■ Exercise: From the first record below to the last, retype each one exactly.

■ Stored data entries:
★ ★ ★ ★
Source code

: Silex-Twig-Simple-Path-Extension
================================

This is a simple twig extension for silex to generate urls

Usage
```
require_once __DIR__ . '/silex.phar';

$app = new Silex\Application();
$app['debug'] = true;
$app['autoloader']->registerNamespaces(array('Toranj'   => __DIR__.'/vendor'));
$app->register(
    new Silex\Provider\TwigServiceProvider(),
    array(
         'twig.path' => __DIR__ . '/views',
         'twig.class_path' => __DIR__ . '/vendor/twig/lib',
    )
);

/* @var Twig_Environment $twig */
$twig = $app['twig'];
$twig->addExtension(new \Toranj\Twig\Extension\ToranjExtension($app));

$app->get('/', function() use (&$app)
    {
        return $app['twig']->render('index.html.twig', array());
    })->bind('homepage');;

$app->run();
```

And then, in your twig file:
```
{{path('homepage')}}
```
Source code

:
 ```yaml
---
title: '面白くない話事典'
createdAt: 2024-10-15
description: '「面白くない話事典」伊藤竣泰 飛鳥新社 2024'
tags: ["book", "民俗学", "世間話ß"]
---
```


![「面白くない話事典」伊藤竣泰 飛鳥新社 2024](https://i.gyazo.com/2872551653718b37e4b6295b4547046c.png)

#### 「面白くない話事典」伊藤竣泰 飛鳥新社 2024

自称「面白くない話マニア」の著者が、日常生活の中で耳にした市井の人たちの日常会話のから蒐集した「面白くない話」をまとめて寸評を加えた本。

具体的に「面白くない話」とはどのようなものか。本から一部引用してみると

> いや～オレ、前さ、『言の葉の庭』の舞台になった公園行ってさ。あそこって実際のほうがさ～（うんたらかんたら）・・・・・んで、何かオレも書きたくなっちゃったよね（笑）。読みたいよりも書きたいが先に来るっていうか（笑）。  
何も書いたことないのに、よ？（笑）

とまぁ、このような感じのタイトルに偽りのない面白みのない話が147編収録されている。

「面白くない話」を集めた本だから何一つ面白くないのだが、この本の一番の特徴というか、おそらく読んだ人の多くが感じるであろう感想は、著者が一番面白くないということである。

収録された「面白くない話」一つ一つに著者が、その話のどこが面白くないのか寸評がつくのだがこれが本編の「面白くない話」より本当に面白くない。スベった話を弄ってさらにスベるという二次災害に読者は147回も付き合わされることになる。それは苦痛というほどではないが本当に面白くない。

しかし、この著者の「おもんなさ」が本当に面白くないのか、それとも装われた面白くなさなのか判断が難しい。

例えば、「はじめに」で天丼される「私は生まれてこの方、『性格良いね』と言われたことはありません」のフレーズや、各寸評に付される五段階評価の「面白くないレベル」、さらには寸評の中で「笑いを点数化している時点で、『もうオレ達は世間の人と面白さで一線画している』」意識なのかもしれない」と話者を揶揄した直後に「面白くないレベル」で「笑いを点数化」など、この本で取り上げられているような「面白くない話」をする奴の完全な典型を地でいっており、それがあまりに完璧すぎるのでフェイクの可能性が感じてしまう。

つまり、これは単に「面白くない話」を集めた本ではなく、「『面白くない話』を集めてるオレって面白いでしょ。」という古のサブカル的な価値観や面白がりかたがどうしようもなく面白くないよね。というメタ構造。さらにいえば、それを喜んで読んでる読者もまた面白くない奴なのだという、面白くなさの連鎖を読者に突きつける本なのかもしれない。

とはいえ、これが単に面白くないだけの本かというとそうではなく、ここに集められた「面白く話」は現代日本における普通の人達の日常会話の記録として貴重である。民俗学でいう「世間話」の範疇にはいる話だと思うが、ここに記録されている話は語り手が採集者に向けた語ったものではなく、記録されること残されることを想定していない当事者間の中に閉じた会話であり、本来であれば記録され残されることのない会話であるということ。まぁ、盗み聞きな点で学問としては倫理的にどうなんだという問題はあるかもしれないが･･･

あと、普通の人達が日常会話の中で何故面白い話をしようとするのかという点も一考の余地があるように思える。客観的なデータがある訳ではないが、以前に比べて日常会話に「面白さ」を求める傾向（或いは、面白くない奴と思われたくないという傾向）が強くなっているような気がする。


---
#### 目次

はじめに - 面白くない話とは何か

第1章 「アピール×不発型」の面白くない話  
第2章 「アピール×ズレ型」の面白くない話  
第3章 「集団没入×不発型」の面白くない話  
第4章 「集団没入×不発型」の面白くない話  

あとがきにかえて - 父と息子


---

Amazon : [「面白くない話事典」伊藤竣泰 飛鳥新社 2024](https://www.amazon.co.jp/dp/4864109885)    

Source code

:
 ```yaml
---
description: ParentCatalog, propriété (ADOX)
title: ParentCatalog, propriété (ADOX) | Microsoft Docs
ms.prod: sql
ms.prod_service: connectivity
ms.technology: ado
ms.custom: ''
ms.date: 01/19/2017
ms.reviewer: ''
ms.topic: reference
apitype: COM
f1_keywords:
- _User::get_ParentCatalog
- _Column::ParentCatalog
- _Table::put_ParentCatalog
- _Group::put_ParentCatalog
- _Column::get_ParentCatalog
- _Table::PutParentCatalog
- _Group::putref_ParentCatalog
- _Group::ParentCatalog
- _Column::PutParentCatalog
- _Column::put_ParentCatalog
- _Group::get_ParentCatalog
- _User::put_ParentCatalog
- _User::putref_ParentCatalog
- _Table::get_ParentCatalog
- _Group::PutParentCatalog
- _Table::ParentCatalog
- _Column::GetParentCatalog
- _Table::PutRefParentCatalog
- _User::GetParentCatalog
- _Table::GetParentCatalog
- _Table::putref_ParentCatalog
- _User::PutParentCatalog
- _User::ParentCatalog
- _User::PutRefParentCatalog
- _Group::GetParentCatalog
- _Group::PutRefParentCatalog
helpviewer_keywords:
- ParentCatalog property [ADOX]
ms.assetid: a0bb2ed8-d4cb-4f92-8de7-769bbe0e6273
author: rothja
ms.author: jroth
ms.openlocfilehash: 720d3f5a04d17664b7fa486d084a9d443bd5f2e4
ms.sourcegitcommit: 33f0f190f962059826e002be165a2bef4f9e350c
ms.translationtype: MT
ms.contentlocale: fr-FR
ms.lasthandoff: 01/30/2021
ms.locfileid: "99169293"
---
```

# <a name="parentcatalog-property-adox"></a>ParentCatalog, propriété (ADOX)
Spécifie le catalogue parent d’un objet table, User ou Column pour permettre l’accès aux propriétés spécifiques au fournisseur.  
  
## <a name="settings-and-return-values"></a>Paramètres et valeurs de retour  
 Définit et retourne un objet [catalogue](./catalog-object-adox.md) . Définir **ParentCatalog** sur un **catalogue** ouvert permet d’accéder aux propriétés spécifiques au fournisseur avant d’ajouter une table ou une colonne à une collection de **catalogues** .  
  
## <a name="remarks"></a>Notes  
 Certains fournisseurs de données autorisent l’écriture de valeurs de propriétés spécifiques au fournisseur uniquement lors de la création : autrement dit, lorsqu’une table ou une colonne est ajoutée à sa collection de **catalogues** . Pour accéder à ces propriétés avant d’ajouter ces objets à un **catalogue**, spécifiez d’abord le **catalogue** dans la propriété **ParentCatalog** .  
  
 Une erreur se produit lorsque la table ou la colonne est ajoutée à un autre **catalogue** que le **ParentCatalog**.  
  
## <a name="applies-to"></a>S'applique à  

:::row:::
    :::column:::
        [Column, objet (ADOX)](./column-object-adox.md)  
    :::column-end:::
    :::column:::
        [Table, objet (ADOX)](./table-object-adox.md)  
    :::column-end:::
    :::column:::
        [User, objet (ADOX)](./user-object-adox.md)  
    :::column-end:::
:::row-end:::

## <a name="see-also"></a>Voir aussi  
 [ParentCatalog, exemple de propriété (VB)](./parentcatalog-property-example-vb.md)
★ ★ ★ ★
■ Solution below:
Source code

: Silex-Twig-Simple-Path-Extension
================================

This is a simple twig extension for silex to generate urls

Usage
```
require_once __DIR__ . '/silex.phar';

$app = new Silex\Application();
$app['debug'] = true;
$app['autoloader']->registerNamespaces(array('Toranj'   => __DIR__.'/vendor'));
$app->register(
    new Silex\Provider\TwigServiceProvider(),
    array(
         'twig.path' => __DIR__ . '/views',
         'twig.class_path' => __DIR__ . '/vendor/twig/lib',
    )
);

/* @var Twig_Environment $twig */
$twig = $app['twig'];
$twig->addExtension(new \Toranj\Twig\Extension\ToranjExtension($app));

$app->get('/', function() use (&$app)
    {
        return $app['twig']->render('index.html.twig', array());
    })->bind('homepage');;

$app->run();
```

And then, in your twig file:
```
{{path('homepage')}}
```
Source code

:
 ```yaml
---
title: '面白くない話事典'
createdAt: 2024-10-15
description: '「面白くない話事典」伊藤竣泰 飛鳥新社 2024'
tags: ["book", "民俗学", "世間話ß"]
---
```


![「面白くない話事典」伊藤竣泰 飛鳥新社 2024](https://i.gyazo.com/2872551653718b37e4b6295b4547046c.png)

#### 「面白くない話事典」伊藤竣泰 飛鳥新社 2024

自称「面白くない話マニア」の著者が、日常生活の中で耳にした市井の人たちの日常会話のから蒐集した「面白くない話」をまとめて寸評を加えた本。

具体的に「面白くない話」とはどのようなものか。本から一部引用してみると

> いや～オレ、前さ、『言の葉の庭』の舞台になった公園行ってさ。あそこって実際のほうがさ～（うんたらかんたら）・・・・・んで、何かオレも書きたくなっちゃったよね（笑）。読みたいよりも書きたいが先に来るっていうか（笑）。  
何も書いたことないのに、よ？（笑）

とまぁ、このような感じのタイトルに偽りのない面白みのない話が147編収録されている。

「面白くない話」を集めた本だから何一つ面白くないのだが、この本の一番の特徴というか、おそらく読んだ人の多くが感じるであろう感想は、著者が一番面白くないということである。

収録された「面白くない話」一つ一つに著者が、その話のどこが面白くないのか寸評がつくのだがこれが本編の「面白くない話」より本当に面白くない。スベった話を弄ってさらにスベるという二次災害に読者は147回も付き合わされることになる。それは苦痛というほどではないが本当に面白くない。

しかし、この著者の「おもんなさ」が本当に面白くないのか、それとも装われた面白くなさなのか判断が難しい。

例えば、「はじめに」で天丼される「私は生まれてこの方、『性格良いね』と言われたことはありません」のフレーズや、各寸評に付される五段階評価の「面白くないレベル」、さらには寸評の中で「笑いを点数化している時点で、『もうオレ達は世間の人と面白さで一線画している』」意識なのかもしれない」と話者を揶揄した直後に「面白くないレベル」で「笑いを点数化」など、この本で取り上げられているような「面白くない話」をする奴の完全な典型を地でいっており、それがあまりに完璧すぎるのでフェイクの可能性が感じてしまう。

つまり、これは単に「面白くない話」を集めた本ではなく、「『面白くない話』を集めてるオレって面白いでしょ。」という古のサブカル的な価値観や面白がりかたがどうしようもなく面白くないよね。というメタ構造。さらにいえば、それを喜んで読んでる読者もまた面白くない奴なのだという、面白くなさの連鎖を読者に突きつける本なのかもしれない。

とはいえ、これが単に面白くないだけの本かというとそうではなく、ここに集められた「面白く話」は現代日本における普通の人達の日常会話の記録として貴重である。民俗学でいう「世間話」の範疇にはいる話だと思うが、ここに記録されている話は語り手が採集者に向けた語ったものではなく、記録されること残されることを想定していない当事者間の中に閉じた会話であり、本来であれば記録され残されることのない会話であるということ。まぁ、盗み聞きな点で学問としては倫理的にどうなんだという問題はあるかもしれないが･･･

あと、普通の人達が日常会話の中で何故面白い話をしようとするのかという点も一考の余地があるように思える。客観的なデータがある訳ではないが、以前に比べて日常会話に「面白さ」を求める傾向（或いは、面白くない奴と思われたくないという傾向）が強くなっているような気がする。


---
#### 目次

はじめに - 面白くない話とは何か

第1章 「アピール×不発型」の面白くない話  
第2章 「アピール×ズレ型」の面白くない話  
第3章 「集団没入×不発型」の面白くない話  
第4章 「集団没入×不発型」の面白くない話  

あとがきにかえて - 父と息子


---

Amazon : [「面白くない話事典」伊藤竣泰 飛鳥新社 2024](https://www.amazon.co.jp/dp/4864109885)    

Source code

:
 ```yaml
---
description: ParentCatalog, propriété (ADOX)
title: ParentCatalog, propriété (ADOX) | Microsoft Docs
ms.prod: sql
ms.prod_service: connectivity
ms.technology: ado
ms.custom: ''
ms.date: 01/19/2017
ms.reviewer: ''
ms.topic: reference
apitype: COM
f1_keywords:
- _User::get_ParentCatalog
- _Column::ParentCatalog
- _Table::put_ParentCatalog
- _Group::put_ParentCatalog
- _Column::get_ParentCatalog
- _Table::PutParentCatalog
- _Group::putref_ParentCatalog
- _Group::ParentCatalog
- _Column::PutParentCatalog
- _Column::put_ParentCatalog
- _Group::get_ParentCatalog
- _User::put_ParentCatalog
- _User::putref_ParentCatalog
- _Table::get_ParentCatalog
- _Group::PutParentCatalog
- _Table::ParentCatalog
- _Column::GetParentCatalog
- _Table::PutRefParentCatalog
- _User::GetParentCatalog
- _Table::GetParentCatalog
- _Table::putref_ParentCatalog
- _User::PutParentCatalog
- _User::ParentCatalog
- _User::PutRefParentCatalog
- _Group::GetParentCatalog
- _Group::PutRefParentCatalog
helpviewer_keywords:
- ParentCatalog property [ADOX]
ms.assetid: a0bb2ed8-d4cb-4f92-8de7-769bbe0e6273
author: rothja
ms.author: jroth
ms.openlocfilehash: 720d3f5a04d17664b7fa486d084a9d443bd5f2e4
ms.sourcegitcommit: 33f0f190f962059826e002be165a2bef4f9e350c
ms.translationtype: MT
ms.contentlocale: fr-FR
ms.lasthandoff: 01/30/2021
ms.locfileid: "99169293"
---
```

# <a name="parentcatalog-property-adox"></a>ParentCatalog, propriété (ADOX)
Spécifie le catalogue parent d’un objet table, User ou Column pour permettre l’accès aux propriétés spécifiques au fournisseur.  
  
## <a name="settings-and-return-values"></a>Paramètres et valeurs de retour  
 Définit et retourne un objet [catalogue](./catalog-object-adox.md) . Définir **ParentCatalog** sur un **catalogue** ouvert permet d’accéder aux propriétés spécifiques au fournisseur avant d’ajouter une table ou une colonne à une collection de **catalogues** .  
  
## <a name="remarks"></a>Notes  
 Certains fournisseurs de données autorisent l’écriture de valeurs de propriétés spécifiques au fournisseur uniquement lors de la création : autrement dit, lorsqu’une table ou une colonne est ajoutée à sa collection de **catalogues** . Pour accéder à ces propriétés avant d’ajouter ces objets à un **catalogue**, spécifiez d’abord le **catalogue** dans la propriété **ParentCatalog** .  
  
 Une erreur se produit lorsque la table ou la colonne est ajoutée à un autre **catalogue** que le **ParentCatalog**.  
  
## <a name="applies-to"></a>S'applique à  

:::row:::
    :::column:::
        [Column, objet (ADOX)](./column-object-adox.md)  
    :::column-end:::
    :::column:::
        [Table, objet (ADOX)](./table-object-adox.md)  
    :::column-end:::
    :::column:::
        [User, objet (ADOX)](./user-object-adox.md)  
    :::column-end:::
:::row-end:::

## <a name="see-also"></a>Voir aussi  
 [ParentCatalog, exemple de propriété (VB)](./parentcatalog-property-example-vb.md)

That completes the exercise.